**Task to complete**
The line containing "#### 3. Metadata Management" marks the start. Return it and every later line of the listing below exactly, ending with the last one.

•••••

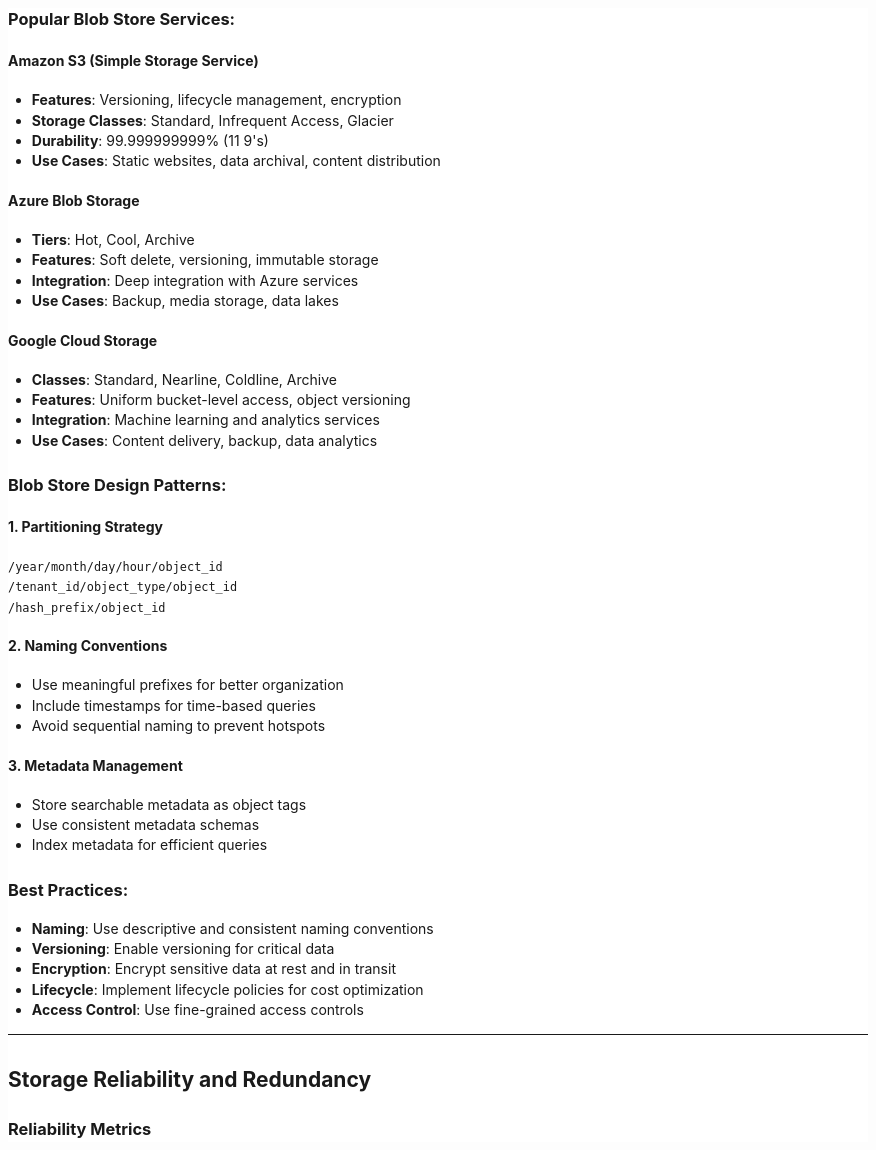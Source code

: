 ### Popular Blob Store Services:

#### Amazon S3 (Simple Storage Service)
- **Features**: Versioning, lifecycle management, encryption
- **Storage Classes**: Standard, Infrequent Access, Glacier
- **Durability**: 99.999999999% (11 9's)
- **Use Cases**: Static websites, data archival, content distribution

#### Azure Blob Storage
- **Tiers**: Hot, Cool, Archive
- **Features**: Soft delete, versioning, immutable storage
- **Integration**: Deep integration with Azure services
- **Use Cases**: Backup, media storage, data lakes

#### Google Cloud Storage
- **Classes**: Standard, Nearline, Coldline, Archive
- **Features**: Uniform bucket-level access, object versioning
- **Integration**: Machine learning and analytics services
- **Use Cases**: Content delivery, backup, data analytics

### Blob Store Design Patterns:

#### 1. Partitioning Strategy
```
/year/month/day/hour/object_id
/tenant_id/object_type/object_id
/hash_prefix/object_id
```

#### 2. Naming Conventions
- Use meaningful prefixes for better organization
- Include timestamps for time-based queries
- Avoid sequential naming to prevent hotspots

#### 3. Metadata Management
- Store searchable metadata as object tags
- Use consistent metadata schemas
- Index metadata for efficient queries

### Best Practices:
- **Naming**: Use descriptive and consistent naming conventions
- **Versioning**: Enable versioning for critical data
- **Encryption**: Encrypt sensitive data at rest and in transit
- **Lifecycle**: Implement lifecycle policies for cost optimization
- **Access Control**: Use fine-grained access controls

---

## Storage Reliability and Redundancy

### Reliability Metrics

•••••

**Exercise solution**
#### 3. Metadata Management
- Store searchable metadata as object tags
- Use consistent metadata schemas
- Index metadata for efficient queries

### Best Practices:
- **Naming**: Use descriptive and consistent naming conventions
- **Versioning**: Enable versioning for critical data
- **Encryption**: Encrypt sensitive data at rest and in transit
- **Lifecycle**: Implement lifecycle policies for cost optimization
- **Access Control**: Use fine-grained access controls

---

## Storage Reliability and Redundancy

### Reliability Metrics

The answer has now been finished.